My search or a concealed carry weapon (CCW) weapon that works for me has been going on for at least one year prior to my obtaining a CCW permit. Michigan, at that time, was headed toward a shall issue status with many carry restrictions placed on the person with a CCW. I knew from the onset that whatever combination of handgun and carry device I chose had to be innocuous when viewed by the public. I received my CCW permit in January of 2002. 

I had seen a lot of statements by Clint Smith and I believed what he said. Mr. Smith said something like "A carry weapon doesn't have to be comfortable, it has to be comforting. I took this statement to heart. 

My CCW weapon was going to be one of my two favorite pistols. I knew I was going to carry a full-sized 1911 or a Browning High-Power (BHP). I am set to look for the proper way to carry these two weapons. Michigan's CCW is a very restrictive law. There are many places you just plain can't carry. Therefore you need a holster that is easy to remove or that doesn't look like a holster. My first choice was a FIST Driving Holster that I would use with my Colt Officer Model. I also ordered one for my Khar K40, which was to be an alternative carry to the 1911s, and BHPs. 

This driving holster was the first of many things that didn't work for me. It wasn't easy for me to use while driving and it didn't satisfy me as a carry holster. I sought advice and Rosco Benson, whom I have a great deal of respect for, recommended a Milt Sparks Mirage. The Mirage is a well-designed belt slide and I intended to use it with my full-sized 1911s and BHPs. It didn't take long for me to realize the barrels of these pistols were exposed below my polo shirts and short jackets. 

At this point I became enamored with my Smith and Wesson Model 37 and looked for the perfect pocket holster. I bough a Mitch Rosen pocket holster and gave it a test drive. I wasn't a happy camper and asked for help from various boards on the Internet. I was told to try an Uncle Mike's Pocket Holster and guess what? This holster cost a fraction of name brand pocket holsters and it worked for me until I became dissatisfied with the five shots of a Model 37. 

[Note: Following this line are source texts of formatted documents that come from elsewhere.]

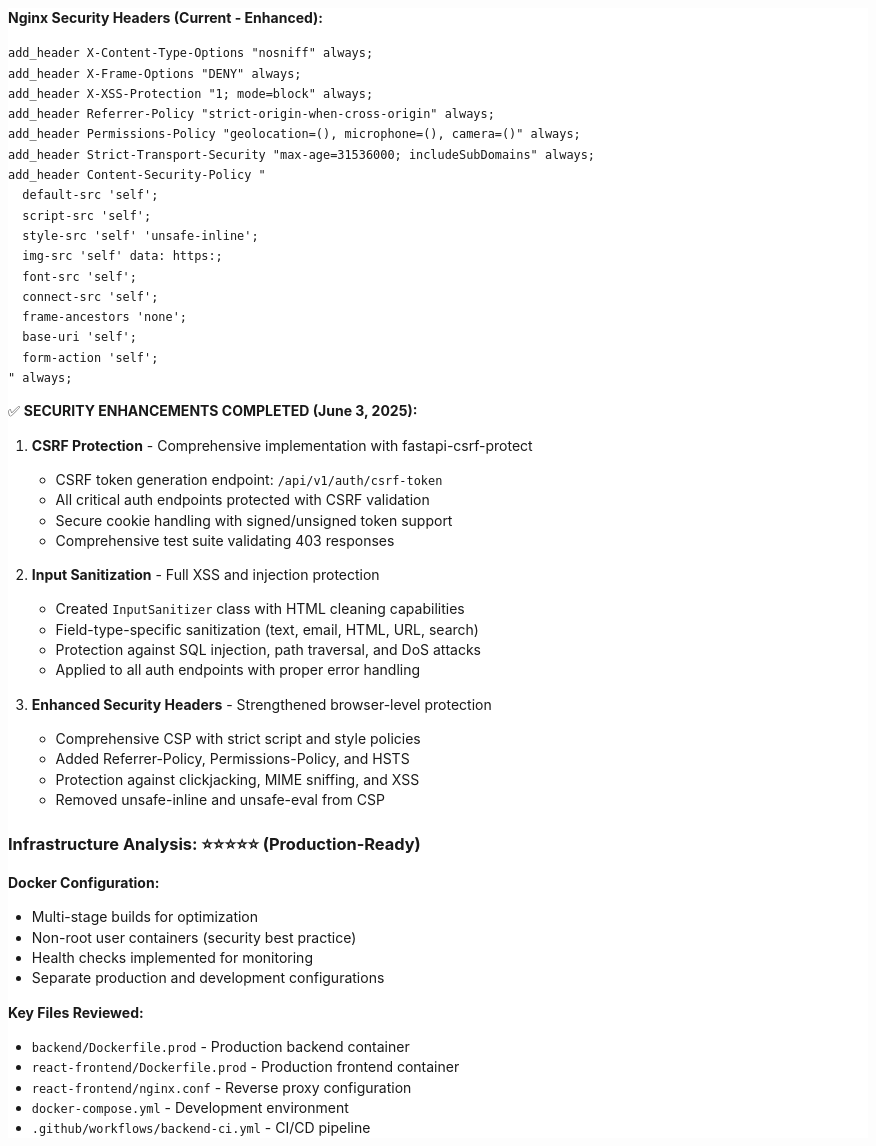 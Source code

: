 **Nginx Security Headers (Current - Enhanced):**

```nginx
add_header X-Content-Type-Options "nosniff" always;
add_header X-Frame-Options "DENY" always;
add_header X-XSS-Protection "1; mode=block" always;
add_header Referrer-Policy "strict-origin-when-cross-origin" always;
add_header Permissions-Policy "geolocation=(), microphone=(), camera=()" always;
add_header Strict-Transport-Security "max-age=31536000; includeSubDomains" always;
add_header Content-Security-Policy "
  default-src 'self';
  script-src 'self';
  style-src 'self' 'unsafe-inline';
  img-src 'self' data: https:;
  font-src 'self';
  connect-src 'self';
  frame-ancestors 'none';
  base-uri 'self';
  form-action 'self';
" always;
```

✅ **SECURITY ENHANCEMENTS COMPLETED (June 3, 2025):**

1. **CSRF Protection** - Comprehensive implementation with fastapi-csrf-protect

   - CSRF token generation endpoint: `/api/v1/auth/csrf-token`
   - All critical auth endpoints protected with CSRF validation
   - Secure cookie handling with signed/unsigned token support
   - Comprehensive test suite validating 403 responses

2. **Input Sanitization** - Full XSS and injection protection

   - Created `InputSanitizer` class with HTML cleaning capabilities
   - Field-type-specific sanitization (text, email, HTML, URL, search)
   - Protection against SQL injection, path traversal, and DoS attacks
   - Applied to all auth endpoints with proper error handling

3. **Enhanced Security Headers** - Strengthened browser-level protection
   - Comprehensive CSP with strict script and style policies
   - Added Referrer-Policy, Permissions-Policy, and HSTS
   - Protection against clickjacking, MIME sniffing, and XSS
   - Removed unsafe-inline and unsafe-eval from CSP

### Infrastructure Analysis: ⭐⭐⭐⭐⭐ (Production-Ready)

**Docker Configuration:**

- Multi-stage builds for optimization
- Non-root user containers (security best practice)
- Health checks implemented for monitoring
- Separate production and development configurations

**Key Files Reviewed:**

- `backend/Dockerfile.prod` - Production backend container
- `react-frontend/Dockerfile.prod` - Production frontend container
- `react-frontend/nginx.conf` - Reverse proxy configuration
- `docker-compose.yml` - Development environment
- `.github/workflows/backend-ci.yml` - CI/CD pipeline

I used to tease my friend, Stephen A. Camp, about his Kahr K9. I had done testing and evaluation for a friend's E9 and I was less than impressed. Every magazine produced a jam and the little pistol felt heavy to me. The E-9's owner wanted to dispose of it and offered it to me at a price I couldn't refuse. I kept shooting the E-9 and the jams went away just like the manual said. I liked this little gun for warm weather carry but what would I carry it in? 

I bought a like new Rosen Workman Holster off the Internet. This led to a long battle to get the holster to fit the pistol. I took the holster to a distributor who convinced Mitch Rosen to refit the holster. At that time I bought a Workman Express as an interim solution and used this holster for a while but it just wasn't me. The two Workman are now part of a growing collection of holsters. 

I still needed a holster that I could use daily without screaming GUN! I asked advice on the Internet was advised to try a Milt Sparks Summer Special (MSSS). I tried this holster with my 1911s and BHPs but it wasn't comfortable to wear while driving but I soon found that the (MSSS) is a very comfortable driving holster in the strong side position. I am not allowed to carry at work and if my shirt came up the empty holster would be visible. 

I then discovered that my Milt Sparks Mirage worked perfectly with my Colt Officer, Kimber Custom Compact, and Para-Ordnance P12 LDA. These worked for a while but I decided I liked my Colt Officer and Kimber Custom Compact too much to use for car guns. The Para-Ordnance P12 LDA's weight led me to part company with Mr. Clint Smith's philosophy of comfort/comforting. The P12 with 13 rounds weighed too much for me. 

I also found that my Milt Sparks Mirage worked well with my Kahr E-9. The E-9 became my carry gun used with the Mirage until cold weather was in the offing. What to do the seven months of winter in Michigan? My eyes fell on my Smith and Wesson Model 457. Here was a 45acp pistol that I didn't have much money in, was reliable, accurate, and compact. I opted for another Milt Sparks Mirage. 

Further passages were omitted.